Write all of the entries out again exactly, but not the images.

> [Information supplied]:
+ + +

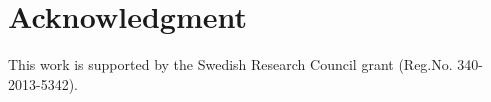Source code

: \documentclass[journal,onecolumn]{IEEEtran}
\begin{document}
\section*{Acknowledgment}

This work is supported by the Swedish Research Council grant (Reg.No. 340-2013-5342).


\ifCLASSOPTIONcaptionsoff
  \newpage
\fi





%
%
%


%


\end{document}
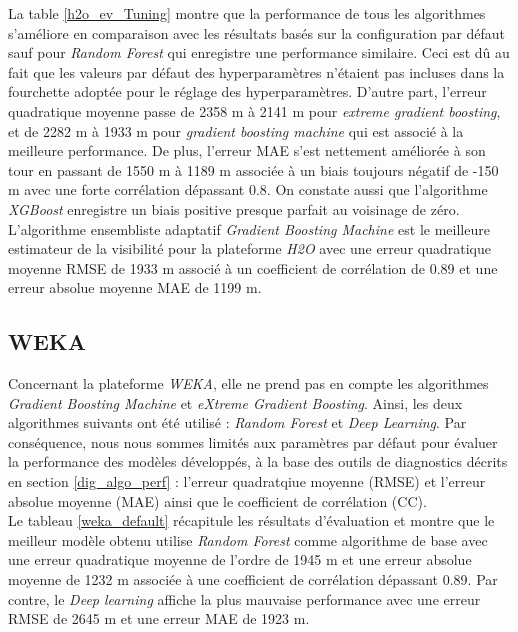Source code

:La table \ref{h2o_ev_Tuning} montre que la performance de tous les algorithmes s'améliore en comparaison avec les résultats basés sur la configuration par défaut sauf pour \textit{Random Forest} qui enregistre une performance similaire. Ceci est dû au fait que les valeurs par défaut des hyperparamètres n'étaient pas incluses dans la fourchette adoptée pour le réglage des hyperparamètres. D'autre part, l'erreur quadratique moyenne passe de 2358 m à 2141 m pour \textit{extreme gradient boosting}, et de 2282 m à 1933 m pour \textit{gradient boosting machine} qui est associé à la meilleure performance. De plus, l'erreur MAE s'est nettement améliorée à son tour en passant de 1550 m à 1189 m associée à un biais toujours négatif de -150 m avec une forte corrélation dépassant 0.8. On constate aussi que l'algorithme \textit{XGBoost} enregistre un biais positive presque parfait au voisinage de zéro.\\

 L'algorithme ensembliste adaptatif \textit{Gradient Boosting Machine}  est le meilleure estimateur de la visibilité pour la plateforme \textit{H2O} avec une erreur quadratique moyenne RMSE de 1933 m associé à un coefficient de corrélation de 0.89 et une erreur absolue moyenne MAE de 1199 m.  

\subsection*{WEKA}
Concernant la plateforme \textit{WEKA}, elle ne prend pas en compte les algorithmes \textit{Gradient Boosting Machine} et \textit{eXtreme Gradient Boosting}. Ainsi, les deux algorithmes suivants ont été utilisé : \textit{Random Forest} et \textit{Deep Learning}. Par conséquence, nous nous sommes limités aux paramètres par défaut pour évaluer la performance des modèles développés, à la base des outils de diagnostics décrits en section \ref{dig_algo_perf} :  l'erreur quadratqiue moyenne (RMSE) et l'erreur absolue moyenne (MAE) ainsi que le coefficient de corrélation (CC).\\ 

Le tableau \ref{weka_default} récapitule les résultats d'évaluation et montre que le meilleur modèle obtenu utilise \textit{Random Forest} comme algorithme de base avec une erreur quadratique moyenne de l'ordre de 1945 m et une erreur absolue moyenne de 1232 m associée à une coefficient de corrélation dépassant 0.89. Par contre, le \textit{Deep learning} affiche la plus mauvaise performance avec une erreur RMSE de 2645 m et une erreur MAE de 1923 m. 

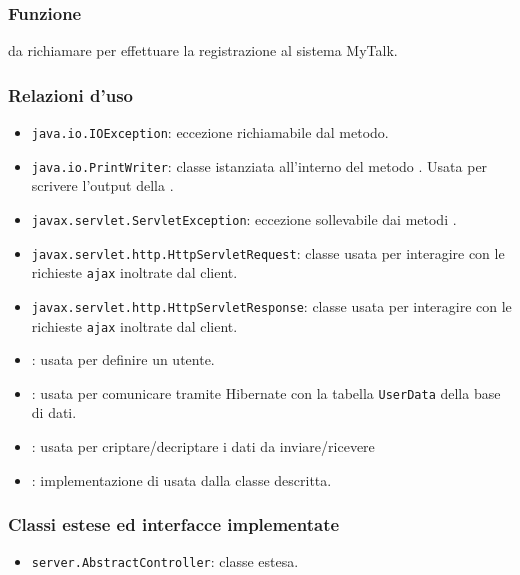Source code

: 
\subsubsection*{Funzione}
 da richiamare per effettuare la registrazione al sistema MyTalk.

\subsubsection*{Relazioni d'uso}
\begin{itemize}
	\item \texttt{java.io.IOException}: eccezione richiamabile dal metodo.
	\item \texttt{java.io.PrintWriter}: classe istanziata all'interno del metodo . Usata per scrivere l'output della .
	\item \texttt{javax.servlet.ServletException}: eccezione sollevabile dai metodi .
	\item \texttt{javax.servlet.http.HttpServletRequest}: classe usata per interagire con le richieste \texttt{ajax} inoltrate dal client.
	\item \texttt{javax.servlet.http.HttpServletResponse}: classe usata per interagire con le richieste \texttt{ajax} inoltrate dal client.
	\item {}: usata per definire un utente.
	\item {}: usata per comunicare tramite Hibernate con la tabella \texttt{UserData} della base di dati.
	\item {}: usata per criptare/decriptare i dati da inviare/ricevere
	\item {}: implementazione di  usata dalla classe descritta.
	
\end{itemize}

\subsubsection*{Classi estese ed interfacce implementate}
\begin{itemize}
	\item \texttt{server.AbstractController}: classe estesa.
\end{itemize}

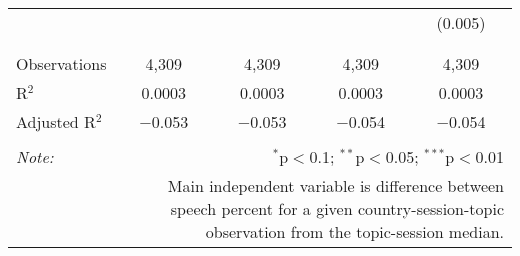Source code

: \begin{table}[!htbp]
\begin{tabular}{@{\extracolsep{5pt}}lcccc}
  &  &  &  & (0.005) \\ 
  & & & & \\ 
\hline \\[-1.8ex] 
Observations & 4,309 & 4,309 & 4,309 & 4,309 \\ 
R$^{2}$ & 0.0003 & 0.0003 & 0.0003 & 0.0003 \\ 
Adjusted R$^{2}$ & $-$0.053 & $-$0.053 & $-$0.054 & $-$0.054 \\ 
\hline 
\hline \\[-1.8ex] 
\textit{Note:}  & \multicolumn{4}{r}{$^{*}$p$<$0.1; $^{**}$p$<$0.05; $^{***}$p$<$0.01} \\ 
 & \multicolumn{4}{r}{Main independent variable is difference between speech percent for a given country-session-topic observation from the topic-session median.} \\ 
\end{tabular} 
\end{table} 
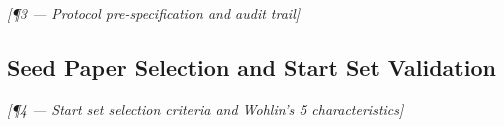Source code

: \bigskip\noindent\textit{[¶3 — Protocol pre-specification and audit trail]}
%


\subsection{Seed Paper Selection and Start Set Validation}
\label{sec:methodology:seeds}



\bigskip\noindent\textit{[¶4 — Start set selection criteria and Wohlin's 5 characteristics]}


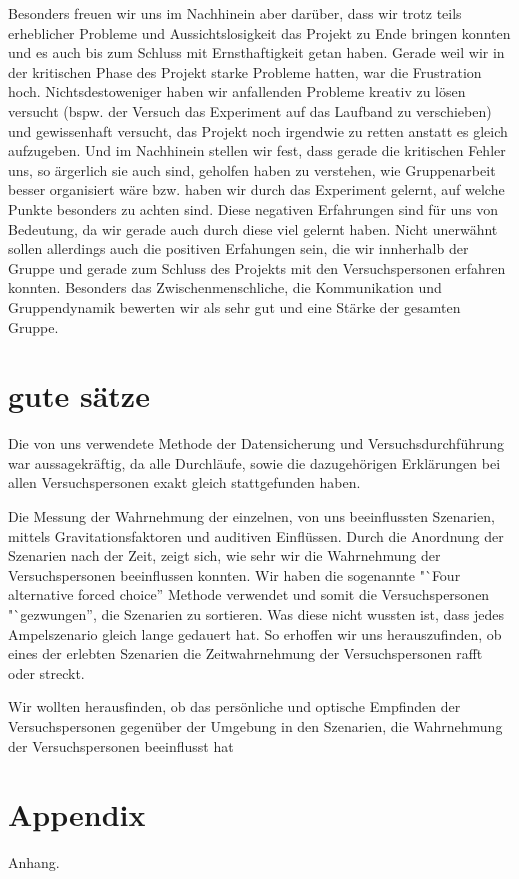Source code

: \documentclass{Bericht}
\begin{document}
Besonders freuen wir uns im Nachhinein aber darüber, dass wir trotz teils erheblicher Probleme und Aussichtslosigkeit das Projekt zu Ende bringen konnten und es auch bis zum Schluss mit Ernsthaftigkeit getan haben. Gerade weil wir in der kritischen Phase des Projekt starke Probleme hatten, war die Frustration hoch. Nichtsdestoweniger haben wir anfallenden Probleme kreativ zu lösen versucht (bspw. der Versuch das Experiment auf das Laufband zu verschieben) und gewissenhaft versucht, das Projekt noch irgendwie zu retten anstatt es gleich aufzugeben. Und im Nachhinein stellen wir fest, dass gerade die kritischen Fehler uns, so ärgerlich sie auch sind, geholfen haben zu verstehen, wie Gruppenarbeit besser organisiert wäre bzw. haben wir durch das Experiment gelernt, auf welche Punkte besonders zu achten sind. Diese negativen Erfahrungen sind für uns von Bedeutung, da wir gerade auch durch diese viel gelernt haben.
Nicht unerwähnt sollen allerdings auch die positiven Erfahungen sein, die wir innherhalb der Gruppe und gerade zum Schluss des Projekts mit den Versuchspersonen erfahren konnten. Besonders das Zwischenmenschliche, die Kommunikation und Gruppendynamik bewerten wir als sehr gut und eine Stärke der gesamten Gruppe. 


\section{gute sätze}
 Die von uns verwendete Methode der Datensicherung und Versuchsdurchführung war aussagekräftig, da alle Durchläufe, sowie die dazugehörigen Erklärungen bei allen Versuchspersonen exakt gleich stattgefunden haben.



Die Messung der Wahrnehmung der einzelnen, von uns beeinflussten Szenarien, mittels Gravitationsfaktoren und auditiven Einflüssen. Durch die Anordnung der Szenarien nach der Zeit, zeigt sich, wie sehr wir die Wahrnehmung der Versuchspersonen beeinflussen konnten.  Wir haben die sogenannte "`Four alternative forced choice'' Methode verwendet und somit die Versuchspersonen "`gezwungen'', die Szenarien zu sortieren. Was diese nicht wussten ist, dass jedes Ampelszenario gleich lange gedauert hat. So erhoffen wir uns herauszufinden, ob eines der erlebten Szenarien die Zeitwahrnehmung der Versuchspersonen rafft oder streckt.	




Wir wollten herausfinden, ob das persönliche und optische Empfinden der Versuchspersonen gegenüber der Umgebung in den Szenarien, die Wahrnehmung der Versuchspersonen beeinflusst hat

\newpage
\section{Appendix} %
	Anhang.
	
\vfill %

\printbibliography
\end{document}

+ + +

> [Expected output]:
Source code

: \documentclass[journal,onecolumn]{IEEEtran}
\begin{document}
\section*{Acknowledgment}

This work is supported by the Swedish Research Council grant (Reg.No. 340-2013-5342).


\ifCLASSOPTIONcaptionsoff
  \newpage
\fi





%
%
%


%


\end{document}
Source code

:La table \ref{h2o_ev_Tuning} montre que la performance de tous les algorithmes s'améliore en comparaison avec les résultats basés sur la configuration par défaut sauf pour \textit{Random Forest} qui enregistre une performance similaire. Ceci est dû au fait que les valeurs par défaut des hyperparamètres n'étaient pas incluses dans la fourchette adoptée pour le réglage des hyperparamètres. D'autre part, l'erreur quadratique moyenne passe de 2358 m à 2141 m pour \textit{extreme gradient boosting}, et de 2282 m à 1933 m pour \textit{gradient boosting machine} qui est associé à la meilleure performance. De plus, l'erreur MAE s'est nettement améliorée à son tour en passant de 1550 m à 1189 m associée à un biais toujours négatif de -150 m avec une forte corrélation dépassant 0.8. On constate aussi que l'algorithme \textit{XGBoost} enregistre un biais positive presque parfait au voisinage de zéro.\\

 L'algorithme ensembliste adaptatif \textit{Gradient Boosting Machine}  est le meilleure estimateur de la visibilité pour la plateforme \textit{H2O} avec une erreur quadratique moyenne RMSE de 1933 m associé à un coefficient de corrélation de 0.89 et une erreur absolue moyenne MAE de 1199 m.  

\subsection*{WEKA}
Concernant la plateforme \textit{WEKA}, elle ne prend pas en compte les algorithmes \textit{Gradient Boosting Machine} et \textit{eXtreme Gradient Boosting}. Ainsi, les deux algorithmes suivants ont été utilisé : \textit{Random Forest} et \textit{Deep Learning}. Par conséquence, nous nous sommes limités aux paramètres par défaut pour évaluer la performance des modèles développés, à la base des outils de diagnostics décrits en section \ref{dig_algo_perf} :  l'erreur quadratqiue moyenne (RMSE) et l'erreur absolue moyenne (MAE) ainsi que le coefficient de corrélation (CC).\\ 

Le tableau \ref{weka_default} récapitule les résultats d'évaluation et montre que le meilleur modèle obtenu utilise \textit{Random Forest} comme algorithme de base avec une erreur quadratique moyenne de l'ordre de 1945 m et une erreur absolue moyenne de 1232 m associée à une coefficient de corrélation dépassant 0.89. Par contre, le \textit{Deep learning} affiche la plus mauvaise performance avec une erreur RMSE de 2645 m et une erreur MAE de 1923 m. 

Source code

: 
\subsubsection*{Funzione}
 da richiamare per effettuare la registrazione al sistema MyTalk.

\subsubsection*{Relazioni d'uso}
\begin{itemize}
	\item \texttt{java.io.IOException}: eccezione richiamabile dal metodo.
	\item \texttt{java.io.PrintWriter}: classe istanziata all'interno del metodo . Usata per scrivere l'output della .
	\item \texttt{javax.servlet.ServletException}: eccezione sollevabile dai metodi .
	\item \texttt{javax.servlet.http.HttpServletRequest}: classe usata per interagire con le richieste \texttt{ajax} inoltrate dal client.
	\item \texttt{javax.servlet.http.HttpServletResponse}: classe usata per interagire con le richieste \texttt{ajax} inoltrate dal client.
	\item {}: usata per definire un utente.
	\item {}: usata per comunicare tramite Hibernate con la tabella \texttt{UserData} della base di dati.
	\item {}: usata per criptare/decriptare i dati da inviare/ricevere
	\item {}: implementazione di  usata dalla classe descritta.
	
\end{itemize}

\subsubsection*{Classi estese ed interfacce implementate}
\begin{itemize}
	\item \texttt{server.AbstractController}: classe estesa.
\end{itemize}

Source code

: \begin{table}[!htbp]
\begin{tabular}{@{\extracolsep{5pt}}lcccc}
  &  &  &  & (0.005) \\ 
  & & & & \\ 
\hline \\[-1.8ex] 
Observations & 4,309 & 4,309 & 4,309 & 4,309 \\ 
R$^{2}$ & 0.0003 & 0.0003 & 0.0003 & 0.0003 \\ 
Adjusted R$^{2}$ & $-$0.053 & $-$0.053 & $-$0.054 & $-$0.054 \\ 
\hline 
\hline \\[-1.8ex] 
\textit{Note:}  & \multicolumn{4}{r}{$^{*}$p$<$0.1; $^{**}$p$<$0.05; $^{***}$p$<$0.01} \\ 
 & \multicolumn{4}{r}{Main independent variable is difference between speech percent for a given country-session-topic observation from the topic-session median.} \\ 
\end{tabular} 
\end{table} 
Source code

: \bigskip\noindent\textit{[¶3 — Protocol pre-specification and audit trail]}
%


\subsection{Seed Paper Selection and Start Set Validation}
\label{sec:methodology:seeds}



\bigskip\noindent\textit{[¶4 — Start set selection criteria and Wohlin's 5 characteristics]}


Source code

: \documentclass{Bericht}
\begin{document}
Besonders freuen wir uns im Nachhinein aber darüber, dass wir trotz teils erheblicher Probleme und Aussichtslosigkeit das Projekt zu Ende bringen konnten und es auch bis zum Schluss mit Ernsthaftigkeit getan haben. Gerade weil wir in der kritischen Phase des Projekt starke Probleme hatten, war die Frustration hoch. Nichtsdestoweniger haben wir anfallenden Probleme kreativ zu lösen versucht (bspw. der Versuch das Experiment auf das Laufband zu verschieben) und gewissenhaft versucht, das Projekt noch irgendwie zu retten anstatt es gleich aufzugeben. Und im Nachhinein stellen wir fest, dass gerade die kritischen Fehler uns, so ärgerlich sie auch sind, geholfen haben zu verstehen, wie Gruppenarbeit besser organisiert wäre bzw. haben wir durch das Experiment gelernt, auf welche Punkte besonders zu achten sind. Diese negativen Erfahrungen sind für uns von Bedeutung, da wir gerade auch durch diese viel gelernt haben.
Nicht unerwähnt sollen allerdings auch die positiven Erfahungen sein, die wir innherhalb der Gruppe und gerade zum Schluss des Projekts mit den Versuchspersonen erfahren konnten. Besonders das Zwischenmenschliche, die Kommunikation und Gruppendynamik bewerten wir als sehr gut und eine Stärke der gesamten Gruppe. 


\section{gute sätze}
 Die von uns verwendete Methode der Datensicherung und Versuchsdurchführung war aussagekräftig, da alle Durchläufe, sowie die dazugehörigen Erklärungen bei allen Versuchspersonen exakt gleich stattgefunden haben.



Die Messung der Wahrnehmung der einzelnen, von uns beeinflussten Szenarien, mittels Gravitationsfaktoren und auditiven Einflüssen. Durch die Anordnung der Szenarien nach der Zeit, zeigt sich, wie sehr wir die Wahrnehmung der Versuchspersonen beeinflussen konnten.  Wir haben die sogenannte "`Four alternative forced choice'' Methode verwendet und somit die Versuchspersonen "`gezwungen'', die Szenarien zu sortieren. Was diese nicht wussten ist, dass jedes Ampelszenario gleich lange gedauert hat. So erhoffen wir uns herauszufinden, ob eines der erlebten Szenarien die Zeitwahrnehmung der Versuchspersonen rafft oder streckt.	




Wir wollten herausfinden, ob das persönliche und optische Empfinden der Versuchspersonen gegenüber der Umgebung in den Szenarien, die Wahrnehmung der Versuchspersonen beeinflusst hat

\newpage
\section{Appendix} %
	Anhang.
	
\vfill %

\printbibliography
\end{document}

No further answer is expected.